Or take the sign of an African witch doctor, onto which was pasted Obama's face, with the word "Obamacare," complete with a Soviet hammer and sickle. At least this sign uses a multicultural approach to creating new racially generated denouncements.

Syndicated arch-conservative bellwether Cal Tomkins writes in the 9/16 edition of the Salt Lake Tribune "As the president's approval ratings fall and rise and fall again, some of his supporters in journalism and politics are returning to days of old when the label 'racist' could end any discussion and force the accused either into stunned silence, or groveling repentance. I suspect the tactic won't work this time because Obama supporters will have difficulty explaining how a mostly white country could elect a black man president last November and 10 months later become a racist majority."
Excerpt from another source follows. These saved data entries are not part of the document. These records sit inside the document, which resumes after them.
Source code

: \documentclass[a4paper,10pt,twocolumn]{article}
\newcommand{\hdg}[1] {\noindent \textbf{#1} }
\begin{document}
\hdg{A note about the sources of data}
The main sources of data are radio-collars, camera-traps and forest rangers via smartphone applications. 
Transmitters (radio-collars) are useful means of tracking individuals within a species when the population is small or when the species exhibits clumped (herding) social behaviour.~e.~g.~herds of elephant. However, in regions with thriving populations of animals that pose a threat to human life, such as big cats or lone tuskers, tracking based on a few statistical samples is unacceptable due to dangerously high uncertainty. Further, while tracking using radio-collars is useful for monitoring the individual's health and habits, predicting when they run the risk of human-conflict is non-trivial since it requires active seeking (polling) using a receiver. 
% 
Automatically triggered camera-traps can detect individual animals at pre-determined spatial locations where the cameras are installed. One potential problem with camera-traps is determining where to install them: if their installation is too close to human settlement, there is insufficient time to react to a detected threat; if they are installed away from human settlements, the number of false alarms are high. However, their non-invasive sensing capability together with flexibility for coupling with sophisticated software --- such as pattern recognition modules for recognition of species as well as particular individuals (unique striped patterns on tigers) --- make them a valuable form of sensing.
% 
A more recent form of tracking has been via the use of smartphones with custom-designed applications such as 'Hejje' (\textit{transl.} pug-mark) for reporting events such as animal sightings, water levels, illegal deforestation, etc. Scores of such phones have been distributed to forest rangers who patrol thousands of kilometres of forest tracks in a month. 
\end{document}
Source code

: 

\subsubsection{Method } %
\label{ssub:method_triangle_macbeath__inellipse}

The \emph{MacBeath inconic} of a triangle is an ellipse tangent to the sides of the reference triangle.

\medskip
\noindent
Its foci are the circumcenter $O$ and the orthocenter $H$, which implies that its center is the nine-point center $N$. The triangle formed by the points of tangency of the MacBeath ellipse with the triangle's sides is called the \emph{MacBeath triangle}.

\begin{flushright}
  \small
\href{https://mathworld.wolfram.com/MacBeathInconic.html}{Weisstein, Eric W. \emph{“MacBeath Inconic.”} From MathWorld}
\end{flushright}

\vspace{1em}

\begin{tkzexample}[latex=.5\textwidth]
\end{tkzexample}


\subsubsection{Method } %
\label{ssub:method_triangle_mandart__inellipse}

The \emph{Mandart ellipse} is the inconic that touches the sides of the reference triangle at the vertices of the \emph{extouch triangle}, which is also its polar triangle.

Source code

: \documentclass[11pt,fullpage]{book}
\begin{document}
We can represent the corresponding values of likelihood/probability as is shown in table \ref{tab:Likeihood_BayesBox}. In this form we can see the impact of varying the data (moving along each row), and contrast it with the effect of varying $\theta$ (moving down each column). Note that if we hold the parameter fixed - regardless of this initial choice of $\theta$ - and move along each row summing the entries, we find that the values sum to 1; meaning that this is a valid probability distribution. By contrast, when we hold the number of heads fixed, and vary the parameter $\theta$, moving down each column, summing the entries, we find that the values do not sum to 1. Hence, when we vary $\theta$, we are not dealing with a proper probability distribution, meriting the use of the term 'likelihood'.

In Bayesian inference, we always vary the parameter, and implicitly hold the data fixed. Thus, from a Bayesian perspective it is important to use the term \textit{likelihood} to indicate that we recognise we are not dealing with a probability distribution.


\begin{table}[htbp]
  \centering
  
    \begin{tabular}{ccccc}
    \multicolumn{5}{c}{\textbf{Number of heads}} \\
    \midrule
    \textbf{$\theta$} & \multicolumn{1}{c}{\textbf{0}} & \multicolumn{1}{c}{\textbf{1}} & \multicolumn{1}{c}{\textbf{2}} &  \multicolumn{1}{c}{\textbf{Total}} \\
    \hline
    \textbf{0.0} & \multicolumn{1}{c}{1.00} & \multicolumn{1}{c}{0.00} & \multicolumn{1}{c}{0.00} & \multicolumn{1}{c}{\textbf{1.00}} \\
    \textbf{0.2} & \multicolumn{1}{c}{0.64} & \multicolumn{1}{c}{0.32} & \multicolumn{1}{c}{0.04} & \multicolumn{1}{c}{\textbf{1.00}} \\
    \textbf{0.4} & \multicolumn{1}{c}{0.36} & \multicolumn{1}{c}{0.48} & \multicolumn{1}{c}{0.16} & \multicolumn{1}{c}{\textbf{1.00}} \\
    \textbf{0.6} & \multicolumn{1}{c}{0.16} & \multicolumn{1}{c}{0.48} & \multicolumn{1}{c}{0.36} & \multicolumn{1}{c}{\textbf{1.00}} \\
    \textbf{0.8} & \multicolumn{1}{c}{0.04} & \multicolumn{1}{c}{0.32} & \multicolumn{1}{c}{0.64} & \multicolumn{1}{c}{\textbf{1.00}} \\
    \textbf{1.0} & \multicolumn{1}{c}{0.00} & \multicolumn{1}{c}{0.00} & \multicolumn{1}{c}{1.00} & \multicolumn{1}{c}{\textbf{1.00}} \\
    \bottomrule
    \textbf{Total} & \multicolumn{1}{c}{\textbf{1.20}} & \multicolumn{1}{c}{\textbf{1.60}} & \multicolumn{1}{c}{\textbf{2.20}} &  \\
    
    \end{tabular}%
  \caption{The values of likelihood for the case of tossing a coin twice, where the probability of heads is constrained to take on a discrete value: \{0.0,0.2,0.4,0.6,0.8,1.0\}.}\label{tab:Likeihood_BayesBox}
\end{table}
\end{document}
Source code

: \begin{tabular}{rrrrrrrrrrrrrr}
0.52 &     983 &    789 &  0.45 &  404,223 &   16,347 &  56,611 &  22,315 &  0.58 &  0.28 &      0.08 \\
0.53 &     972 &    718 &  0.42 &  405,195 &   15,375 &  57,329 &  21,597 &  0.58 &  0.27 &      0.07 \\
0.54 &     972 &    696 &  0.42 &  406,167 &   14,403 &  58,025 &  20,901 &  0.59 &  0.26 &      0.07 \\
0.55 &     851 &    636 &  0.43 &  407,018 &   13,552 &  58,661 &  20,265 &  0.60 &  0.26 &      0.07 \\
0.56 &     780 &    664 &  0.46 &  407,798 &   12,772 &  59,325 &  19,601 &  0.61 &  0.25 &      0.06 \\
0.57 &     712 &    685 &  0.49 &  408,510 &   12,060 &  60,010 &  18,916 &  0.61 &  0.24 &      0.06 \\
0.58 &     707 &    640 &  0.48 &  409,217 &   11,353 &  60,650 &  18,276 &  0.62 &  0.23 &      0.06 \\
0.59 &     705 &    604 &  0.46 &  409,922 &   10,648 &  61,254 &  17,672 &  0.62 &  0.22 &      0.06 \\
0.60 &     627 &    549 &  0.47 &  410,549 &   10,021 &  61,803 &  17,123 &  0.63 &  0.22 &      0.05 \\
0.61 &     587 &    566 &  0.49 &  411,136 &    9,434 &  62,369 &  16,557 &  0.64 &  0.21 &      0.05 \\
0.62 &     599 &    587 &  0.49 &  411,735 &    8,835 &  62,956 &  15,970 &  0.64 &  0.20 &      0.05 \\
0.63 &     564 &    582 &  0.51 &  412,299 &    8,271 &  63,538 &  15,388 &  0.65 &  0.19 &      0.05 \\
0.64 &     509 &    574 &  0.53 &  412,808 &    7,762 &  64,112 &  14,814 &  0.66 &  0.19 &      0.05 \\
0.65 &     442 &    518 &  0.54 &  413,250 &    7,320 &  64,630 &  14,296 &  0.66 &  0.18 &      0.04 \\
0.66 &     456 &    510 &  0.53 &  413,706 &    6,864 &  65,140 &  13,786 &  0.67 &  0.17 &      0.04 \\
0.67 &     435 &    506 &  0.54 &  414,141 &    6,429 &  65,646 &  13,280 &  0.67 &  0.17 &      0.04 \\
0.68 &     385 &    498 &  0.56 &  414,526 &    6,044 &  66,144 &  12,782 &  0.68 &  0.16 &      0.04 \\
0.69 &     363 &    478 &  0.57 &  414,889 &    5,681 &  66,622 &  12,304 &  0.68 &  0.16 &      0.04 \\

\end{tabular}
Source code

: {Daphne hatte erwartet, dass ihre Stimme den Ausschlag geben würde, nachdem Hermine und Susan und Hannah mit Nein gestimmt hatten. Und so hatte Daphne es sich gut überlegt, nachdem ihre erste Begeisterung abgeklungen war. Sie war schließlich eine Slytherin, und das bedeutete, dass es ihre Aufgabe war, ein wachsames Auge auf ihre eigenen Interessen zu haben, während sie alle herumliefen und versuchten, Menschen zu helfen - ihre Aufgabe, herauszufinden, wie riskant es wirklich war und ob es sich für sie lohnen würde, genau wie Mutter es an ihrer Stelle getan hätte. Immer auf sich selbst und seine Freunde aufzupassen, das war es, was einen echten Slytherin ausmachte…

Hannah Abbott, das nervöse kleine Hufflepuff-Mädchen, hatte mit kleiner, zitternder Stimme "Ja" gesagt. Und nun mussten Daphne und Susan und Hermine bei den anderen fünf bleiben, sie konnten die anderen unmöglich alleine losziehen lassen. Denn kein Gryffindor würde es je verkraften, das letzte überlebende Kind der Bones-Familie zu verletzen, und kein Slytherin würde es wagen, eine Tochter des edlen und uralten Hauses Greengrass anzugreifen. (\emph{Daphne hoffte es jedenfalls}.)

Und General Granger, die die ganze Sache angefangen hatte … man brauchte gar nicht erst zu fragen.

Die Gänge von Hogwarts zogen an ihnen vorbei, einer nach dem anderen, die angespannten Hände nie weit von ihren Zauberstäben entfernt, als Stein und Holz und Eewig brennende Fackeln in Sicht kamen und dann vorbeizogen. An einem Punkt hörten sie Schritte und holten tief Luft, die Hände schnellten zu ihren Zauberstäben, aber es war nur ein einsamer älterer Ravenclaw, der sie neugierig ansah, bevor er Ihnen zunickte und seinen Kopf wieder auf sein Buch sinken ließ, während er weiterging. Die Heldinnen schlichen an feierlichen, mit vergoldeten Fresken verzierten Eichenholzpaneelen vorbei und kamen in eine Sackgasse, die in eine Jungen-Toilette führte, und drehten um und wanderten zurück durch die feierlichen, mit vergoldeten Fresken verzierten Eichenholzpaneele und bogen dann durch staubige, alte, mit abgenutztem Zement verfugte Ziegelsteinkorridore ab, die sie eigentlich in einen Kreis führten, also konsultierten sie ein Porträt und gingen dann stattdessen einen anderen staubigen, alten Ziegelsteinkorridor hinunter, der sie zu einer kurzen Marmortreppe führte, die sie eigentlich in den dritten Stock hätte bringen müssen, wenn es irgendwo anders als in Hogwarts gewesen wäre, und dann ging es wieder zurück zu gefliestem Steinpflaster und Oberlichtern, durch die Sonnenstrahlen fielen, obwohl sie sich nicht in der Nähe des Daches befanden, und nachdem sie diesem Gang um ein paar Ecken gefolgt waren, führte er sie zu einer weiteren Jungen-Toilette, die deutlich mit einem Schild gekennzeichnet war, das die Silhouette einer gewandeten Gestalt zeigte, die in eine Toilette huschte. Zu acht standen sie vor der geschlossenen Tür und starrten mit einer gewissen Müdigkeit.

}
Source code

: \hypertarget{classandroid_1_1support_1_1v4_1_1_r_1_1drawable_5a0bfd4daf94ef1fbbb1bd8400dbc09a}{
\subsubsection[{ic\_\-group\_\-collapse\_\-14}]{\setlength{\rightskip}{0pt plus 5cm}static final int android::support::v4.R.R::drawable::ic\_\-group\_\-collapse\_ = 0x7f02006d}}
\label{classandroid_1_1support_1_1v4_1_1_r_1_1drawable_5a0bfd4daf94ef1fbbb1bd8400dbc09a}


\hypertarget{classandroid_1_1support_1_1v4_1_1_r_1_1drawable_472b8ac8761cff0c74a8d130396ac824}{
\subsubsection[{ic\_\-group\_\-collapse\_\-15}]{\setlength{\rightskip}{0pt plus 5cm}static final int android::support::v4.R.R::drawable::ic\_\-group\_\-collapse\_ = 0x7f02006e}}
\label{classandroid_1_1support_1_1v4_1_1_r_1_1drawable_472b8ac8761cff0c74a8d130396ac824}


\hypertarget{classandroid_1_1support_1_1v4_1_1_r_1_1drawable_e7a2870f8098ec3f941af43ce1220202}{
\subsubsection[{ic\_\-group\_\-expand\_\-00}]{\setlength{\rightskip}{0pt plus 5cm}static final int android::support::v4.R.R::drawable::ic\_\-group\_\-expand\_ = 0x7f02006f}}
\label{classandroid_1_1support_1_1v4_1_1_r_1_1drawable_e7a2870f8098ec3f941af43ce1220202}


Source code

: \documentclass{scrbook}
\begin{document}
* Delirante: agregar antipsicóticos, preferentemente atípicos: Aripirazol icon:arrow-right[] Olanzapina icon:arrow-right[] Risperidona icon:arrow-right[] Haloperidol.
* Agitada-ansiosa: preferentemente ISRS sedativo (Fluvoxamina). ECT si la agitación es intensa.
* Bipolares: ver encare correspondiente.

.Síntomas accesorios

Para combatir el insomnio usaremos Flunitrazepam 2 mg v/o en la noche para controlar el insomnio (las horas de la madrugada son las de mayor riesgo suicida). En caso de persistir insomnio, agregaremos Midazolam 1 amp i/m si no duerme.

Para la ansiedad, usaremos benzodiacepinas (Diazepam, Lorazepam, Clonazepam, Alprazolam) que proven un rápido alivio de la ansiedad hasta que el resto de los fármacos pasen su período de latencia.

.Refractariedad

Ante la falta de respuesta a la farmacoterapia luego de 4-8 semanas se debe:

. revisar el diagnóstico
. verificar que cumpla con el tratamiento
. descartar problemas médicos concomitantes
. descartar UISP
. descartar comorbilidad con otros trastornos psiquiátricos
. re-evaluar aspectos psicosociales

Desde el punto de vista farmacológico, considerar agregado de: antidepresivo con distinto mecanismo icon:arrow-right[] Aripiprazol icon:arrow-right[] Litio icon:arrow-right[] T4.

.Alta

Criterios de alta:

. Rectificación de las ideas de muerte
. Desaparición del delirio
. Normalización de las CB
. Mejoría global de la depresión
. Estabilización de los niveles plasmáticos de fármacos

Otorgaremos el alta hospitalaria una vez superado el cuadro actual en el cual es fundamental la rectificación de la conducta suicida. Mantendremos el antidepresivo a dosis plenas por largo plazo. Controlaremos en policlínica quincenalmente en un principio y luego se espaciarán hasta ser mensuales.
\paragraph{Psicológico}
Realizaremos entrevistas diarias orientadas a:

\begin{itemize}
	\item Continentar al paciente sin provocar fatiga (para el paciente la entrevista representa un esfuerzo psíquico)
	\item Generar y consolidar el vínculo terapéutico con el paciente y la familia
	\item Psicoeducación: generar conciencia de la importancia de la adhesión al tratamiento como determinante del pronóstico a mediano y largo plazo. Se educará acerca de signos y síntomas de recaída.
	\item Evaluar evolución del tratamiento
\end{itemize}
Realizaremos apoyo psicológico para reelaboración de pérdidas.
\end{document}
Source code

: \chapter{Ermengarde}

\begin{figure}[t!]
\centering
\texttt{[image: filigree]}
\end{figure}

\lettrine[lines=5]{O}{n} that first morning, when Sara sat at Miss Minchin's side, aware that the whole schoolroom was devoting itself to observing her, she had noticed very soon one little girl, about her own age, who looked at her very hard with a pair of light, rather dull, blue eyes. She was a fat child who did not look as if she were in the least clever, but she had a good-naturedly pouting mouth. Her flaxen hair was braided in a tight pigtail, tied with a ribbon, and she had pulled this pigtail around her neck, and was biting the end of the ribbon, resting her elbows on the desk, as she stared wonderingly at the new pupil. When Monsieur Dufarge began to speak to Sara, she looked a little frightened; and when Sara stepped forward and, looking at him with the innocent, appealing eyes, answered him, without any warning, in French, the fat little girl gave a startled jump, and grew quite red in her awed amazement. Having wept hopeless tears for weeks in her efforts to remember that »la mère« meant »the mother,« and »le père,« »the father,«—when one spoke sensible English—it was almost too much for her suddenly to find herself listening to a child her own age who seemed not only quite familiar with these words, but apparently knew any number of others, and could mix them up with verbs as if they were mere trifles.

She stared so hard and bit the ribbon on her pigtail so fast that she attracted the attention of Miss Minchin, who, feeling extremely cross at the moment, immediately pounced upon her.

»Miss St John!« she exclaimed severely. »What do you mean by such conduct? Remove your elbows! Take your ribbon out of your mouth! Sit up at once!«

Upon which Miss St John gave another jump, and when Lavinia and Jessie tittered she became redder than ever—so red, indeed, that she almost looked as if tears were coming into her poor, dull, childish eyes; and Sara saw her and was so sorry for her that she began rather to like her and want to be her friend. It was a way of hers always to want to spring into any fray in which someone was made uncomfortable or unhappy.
Except that Carter is not charging the white voting majority that elected Obama as being racist--Carter refers to "the belief among many white people, not just in the South but around the country."

The argument has already shifted from "is there a race-based element to those opposing Obama?" to "Are those racists--among those opposed to Obama--a majority or a minority?"

A story in the news, not related to the health-care debate or any other Obama policy push, is perhaps poignant in this most recent question of racism and politics: according to CNN, the FBI is "investigating as a possible hate crime an incident in which a [black] woman was beaten to the ground in front of her [7 year-old] child at the entrance to a Cracker Barrel restaurant in Morrow, Georgia, south of Atlanta."

The attacker, Troy Dale West, a white man, is currently out on bond. The report continues, "Police say Hill stated that 'West punched her in the left cheek, forehead, kicked her body in several places, and punched her head in many areas several times.'"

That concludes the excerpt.